United Airlines Holdings Inc. expects to end a year and a half of losses this quarter despite rising investor anxiety about whether Covid-19 infections will upend a travel resurgence.
The forecast for an adjusted pretax profit in the third quarter and another in the fourth quarter excludes any benefit from billions of dollars in federal airline aid, United said in a statement Tuesday as it reported earnings. While the carrier didn’t quantify how much it expected to earn, any profit would top the second-half losses expected by Wall Street.
The improved outlook underscores the robust rebound in domestic travel buoying U.S. airlines, as families reunite and take summer holidays after more than a year of largely staying close to home. Yet the industry is also in a precarious position as a virulent coronavirus variant spreads in the U.S., Europe and Asia, making future demand for seats difficult to predict—and vulnerable to infection trends.
Airline stocks have seesawed as a result, with a Standard & Poor’s index of major U.S. carriers surging on Tuesday after a tumble the day before. United gained 1.4% to $46.95 before the start of regular trading in New York on Wednesday. The stock had climbed 7.1% this year through Tuesday, trailing the index’s 8.9% advance.
Long-distance international flights and business travel accelerated faster than expected in the second quarter, United said. The airline expects a fuller resumption of corporate trips later this year, coinciding with the usual tapering of leisure travel in the fall. The airline sees a full recovery in 2023, it said.
Cowen analyst Helane Becker highlighted the airline’s expectations for strong recoveries in business and international traffic, plus a jump in the second quarter’s value of unused tickets, to $6.96 billion from $5.5 billion in the first.
That “gives us confidence United can produce strong second-half results,” she said in a note to clients.
The Chicago-based company is predicting profits even as the airline industry faces higher prices for jet fuel compared with a year ago. United said its cost per gallon rose 67% in the second quarter to $1.97.

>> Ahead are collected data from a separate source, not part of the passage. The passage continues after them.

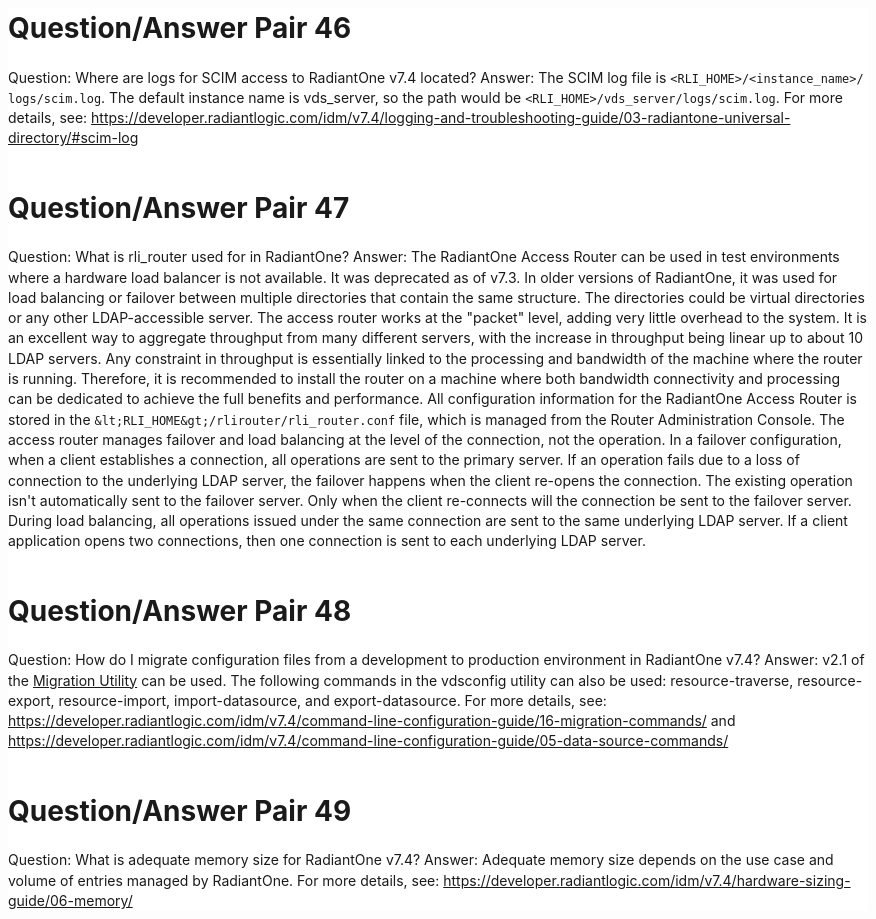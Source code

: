 # Question/Answer Pair 46

Question: Where are logs for SCIM access to RadiantOne v7.4 located?
Answer: The SCIM log file is `<RLI_HOME>/<instance_name>/logs/scim.log`. The default instance name is vds_server, so the path would be `<RLI_HOME>/vds_server/logs/scim.log`.
For more details, see: <https://developer.radiantlogic.com/idm/v7.4/logging-and-troubleshooting-guide/03-radiantone-universal-directory/#scim-log> 

# Question/Answer Pair 47

Question: What is rli_router used for in RadiantOne?
Answer: The RadiantOne Access Router can be used in test environments where a hardware load balancer is not available. It was deprecated as of v7.3. In older versions of RadiantOne, it was used for load balancing or failover between multiple directories that contain the same structure. The directories could be virtual directories or any other LDAP-accessible server.
The access router works at the "packet" level, adding very little overhead to the system. It is an excellent way to aggregate throughput from many different servers, with the increase in throughput being linear up to about 10 LDAP servers. Any constraint in throughput is essentially linked to the processing and bandwidth of the machine where the router is running. Therefore, it is recommended to install the router on a machine where both bandwidth connectivity and processing can be dedicated to achieve the full benefits and performance.
All configuration information for the RadiantOne Access Router is stored in the `&lt;RLI_HOME&gt;/rlirouter/rli_router.conf` file, which is managed from the Router Administration Console.
The access router manages failover and load balancing at the level of the connection, not the operation. In a failover configuration, when a client establishes a connection, all operations are sent to the primary server. If an operation fails due to a loss of connection to the underlying LDAP server, the failover happens when the client re-opens the connection. The existing operation isn't automatically sent to the failover server. Only when the client re-connects will the connection be sent to the failover server.
During load balancing, all operations issued under the same connection are sent to the same underlying LDAP server. If a client application opens two connections, then one connection is sent to each underlying LDAP server.

# Question/Answer Pair 48

Question: How do I migrate configuration files from a development to production environment in RadiantOne v7.4?
Answer: v2.1 of the [Migration Utility](<https://developer.radiantlogic.com/idm/v7.4/migration-utility/01-introduction/>) can be used. The following commands in the vdsconfig utility can also be used: resource-traverse, resource-export, resource-import, import-datasource, and export-datasource.
For more details, see: <https://developer.radiantlogic.com/idm/v7.4/command-line-configuration-guide/16-migration-commands/> and <https://developer.radiantlogic.com/idm/v7.4/command-line-configuration-guide/05-data-source-commands/>

# Question/Answer Pair 49

Question: What is adequate memory size for RadiantOne v7.4?
Answer: Adequate memory size depends on the use case and volume of entries managed by RadiantOne.
For more details, see: <https://developer.radiantlogic.com/idm/v7.4/hardware-sizing-guide/06-memory/>
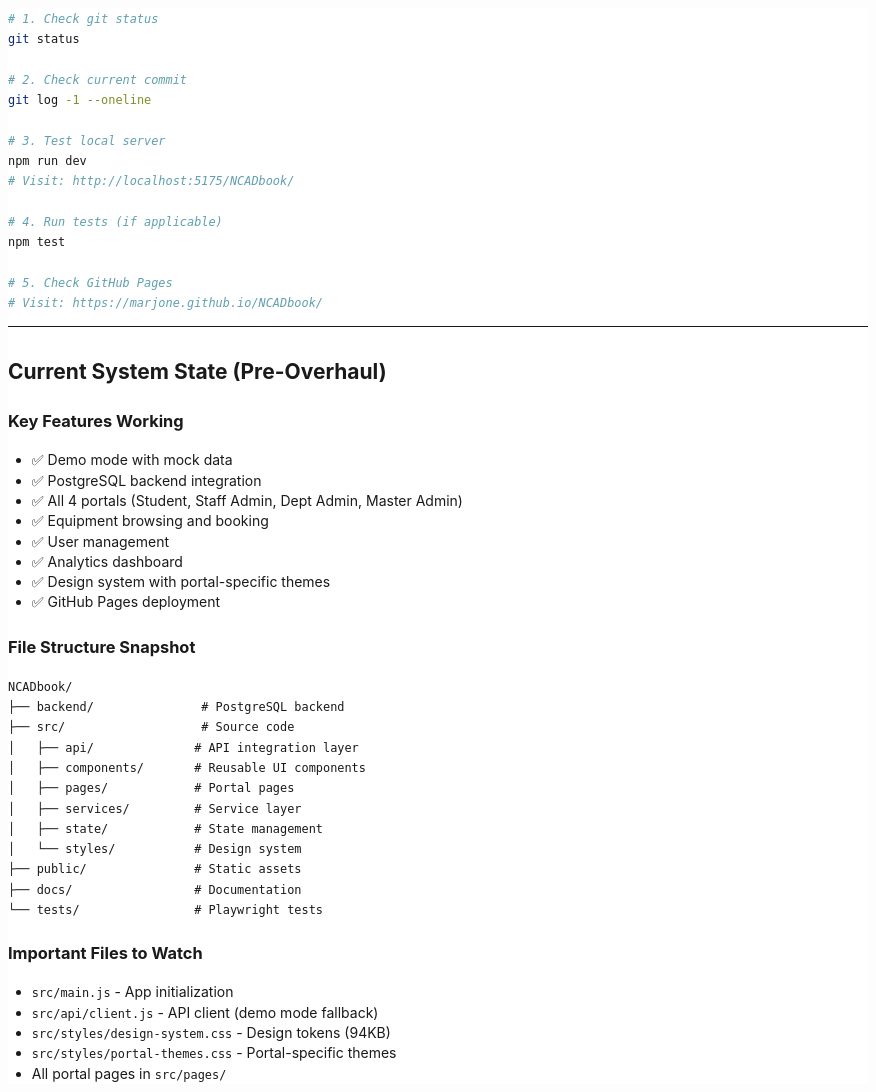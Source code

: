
 ```bash
# 1. Check git status
git status

# 2. Check current commit
git log -1 --oneline

# 3. Test local server
npm run dev
# Visit: http://localhost:5175/NCADbook/

# 4. Run tests (if applicable)
npm test

# 5. Check GitHub Pages
# Visit: https://marjone.github.io/NCADbook/
```

---

## Current System State (Pre-Overhaul)

### Key Features Working
- ✅ Demo mode with mock data
- ✅ PostgreSQL backend integration
- ✅ All 4 portals (Student, Staff Admin, Dept Admin, Master Admin)
- ✅ Equipment browsing and booking
- ✅ User management
- ✅ Analytics dashboard
- ✅ Design system with portal-specific themes
- ✅ GitHub Pages deployment

### File Structure Snapshot
```
NCADbook/
├── backend/               # PostgreSQL backend
├── src/                   # Source code
│   ├── api/              # API integration layer
│   ├── components/       # Reusable UI components
│   ├── pages/            # Portal pages
│   ├── services/         # Service layer
│   ├── state/            # State management
│   └── styles/           # Design system
├── public/               # Static assets
├── docs/                 # Documentation
└── tests/                # Playwright tests
```

### Important Files to Watch
- `src/main.js` - App initialization
- `src/api/client.js` - API client (demo mode fallback)
- `src/styles/design-system.css` - Design tokens (94KB)
- `src/styles/portal-themes.css` - Portal-specific themes
- All portal pages in `src/pages/`
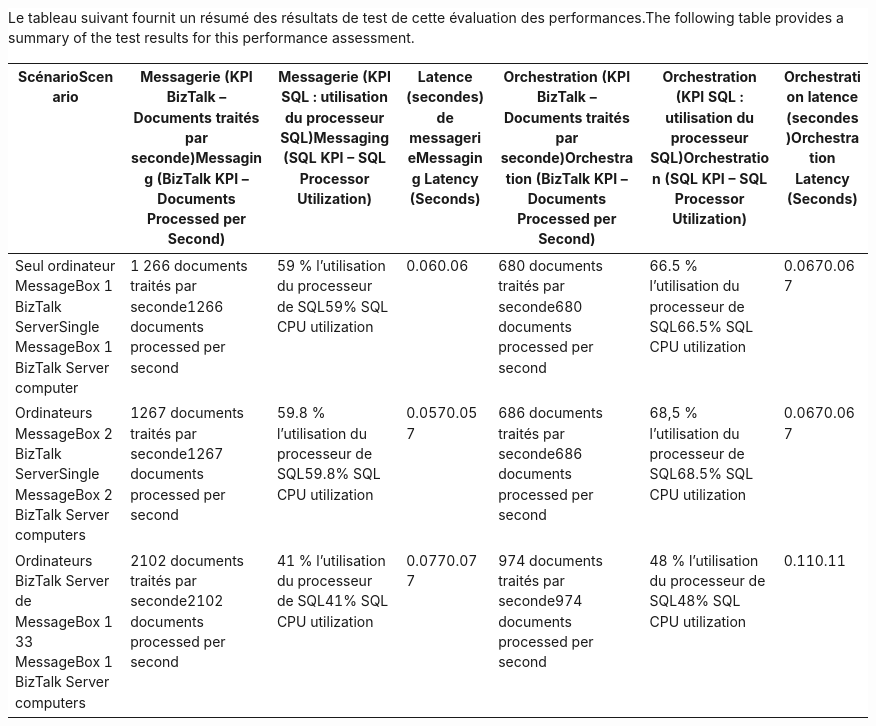  <span data-ttu-id="ba8db-110">Le tableau suivant fournit un résumé des résultats de test de cette évaluation des performances.</span><span class="sxs-lookup"><span data-stu-id="ba8db-110">The following table provides a summary of the test results for this performance assessment.</span></span>  
  
|<span data-ttu-id="ba8db-111">Scénario</span><span class="sxs-lookup"><span data-stu-id="ba8db-111">Scenario</span></span>|<span data-ttu-id="ba8db-112">Messagerie (KPI BizTalk – Documents traités par seconde)</span><span class="sxs-lookup"><span data-stu-id="ba8db-112">Messaging (BizTalk KPI – Documents Processed per Second)</span></span>|<span data-ttu-id="ba8db-113">Messagerie (KPI SQL : utilisation du processeur SQL)</span><span class="sxs-lookup"><span data-stu-id="ba8db-113">Messaging (SQL KPI – SQL Processor Utilization)</span></span>|<span data-ttu-id="ba8db-114">Latence (secondes) de messagerie</span><span class="sxs-lookup"><span data-stu-id="ba8db-114">Messaging Latency (Seconds)</span></span>|<span data-ttu-id="ba8db-115">Orchestration (KPI BizTalk – Documents traités par seconde)</span><span class="sxs-lookup"><span data-stu-id="ba8db-115">Orchestration (BizTalk KPI – Documents Processed per Second)</span></span>|<span data-ttu-id="ba8db-116">Orchestration (KPI SQL : utilisation du processeur SQL)</span><span class="sxs-lookup"><span data-stu-id="ba8db-116">Orchestration (SQL KPI – SQL Processor Utilization)</span></span>|<span data-ttu-id="ba8db-117">Orchestration latence (secondes)</span><span class="sxs-lookup"><span data-stu-id="ba8db-117">Orchestration Latency (Seconds)</span></span>|  
|--------------|----------------------------------------------------------------|-------------------------------------------------------|-----------------------------------|--------------------------------------------------------------------|-----------------------------------------------------------|---------------------------------------|  
|<span data-ttu-id="ba8db-118">Seul ordinateur MessageBox 1 BizTalk Server</span><span class="sxs-lookup"><span data-stu-id="ba8db-118">Single MessageBox 1 BizTalk Server computer</span></span>|<span data-ttu-id="ba8db-119">1 266 documents traités par seconde</span><span class="sxs-lookup"><span data-stu-id="ba8db-119">1266 documents processed per second</span></span>|<span data-ttu-id="ba8db-120">59 % l’utilisation du processeur de SQL</span><span class="sxs-lookup"><span data-stu-id="ba8db-120">59% SQL CPU utilization</span></span>|<span data-ttu-id="ba8db-121">0.06</span><span class="sxs-lookup"><span data-stu-id="ba8db-121">0.06</span></span>|<span data-ttu-id="ba8db-122">680 documents traités par seconde</span><span class="sxs-lookup"><span data-stu-id="ba8db-122">680 documents processed per second</span></span>|<span data-ttu-id="ba8db-123">66.5 % l’utilisation du processeur de SQL</span><span class="sxs-lookup"><span data-stu-id="ba8db-123">66.5% SQL CPU utilization</span></span>|<span data-ttu-id="ba8db-124">0.067</span><span class="sxs-lookup"><span data-stu-id="ba8db-124">0.067</span></span>|  
|<span data-ttu-id="ba8db-125">Ordinateurs MessageBox 2 BizTalk Server</span><span class="sxs-lookup"><span data-stu-id="ba8db-125">Single MessageBox 2 BizTalk Server computers</span></span>|<span data-ttu-id="ba8db-126">1267 documents traités par seconde</span><span class="sxs-lookup"><span data-stu-id="ba8db-126">1267 documents processed per second</span></span>|<span data-ttu-id="ba8db-127">59.8 % l’utilisation du processeur de SQL</span><span class="sxs-lookup"><span data-stu-id="ba8db-127">59.8% SQL CPU utilization</span></span>|<span data-ttu-id="ba8db-128">0.057</span><span class="sxs-lookup"><span data-stu-id="ba8db-128">0.057</span></span>|<span data-ttu-id="ba8db-129">686 documents traités par seconde</span><span class="sxs-lookup"><span data-stu-id="ba8db-129">686 documents processed per second</span></span>|<span data-ttu-id="ba8db-130">68,5 % l’utilisation du processeur de SQL</span><span class="sxs-lookup"><span data-stu-id="ba8db-130">68.5% SQL CPU utilization</span></span>|<span data-ttu-id="ba8db-131">0.067</span><span class="sxs-lookup"><span data-stu-id="ba8db-131">0.067</span></span>|  
|<span data-ttu-id="ba8db-132">Ordinateurs BizTalk Server de MessageBox 1 3</span><span class="sxs-lookup"><span data-stu-id="ba8db-132">3 MessageBox 1 BizTalk Server computers</span></span>|<span data-ttu-id="ba8db-133">2102 documents traités par seconde</span><span class="sxs-lookup"><span data-stu-id="ba8db-133">2102 documents processed per second</span></span>|<span data-ttu-id="ba8db-134">41 % l’utilisation du processeur de SQL</span><span class="sxs-lookup"><span data-stu-id="ba8db-134">41% SQL CPU utilization</span></span>|<span data-ttu-id="ba8db-135">0.077</span><span class="sxs-lookup"><span data-stu-id="ba8db-135">0.077</span></span>|<span data-ttu-id="ba8db-136">974 documents traités par seconde</span><span class="sxs-lookup"><span data-stu-id="ba8db-136">974 documents processed per second</span></span>|<span data-ttu-id="ba8db-137">48 % l’utilisation du processeur de SQL</span><span class="sxs-lookup"><span data-stu-id="ba8db-137">48% SQL CPU utilization</span></span>|<span data-ttu-id="ba8db-138">0.11</span><span class="sxs-lookup"><span data-stu-id="ba8db-138">0.11</span></span>|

The second-quarter loss narrowed to $3.91 a share, 7 cents worse than the average of analyst estimates compiled by Bloomberg. Sales more than tripled to $5.47 billion. Analysts had predicted $5.35 billion.
United said it would fly 74% of its 2019-level capacity in the third quarter. That’s a jump of 39 percentage points from the second quarter, reflecting the rebound in demand and wider border openings that have allowed vaccinated Americans to travel to Europe.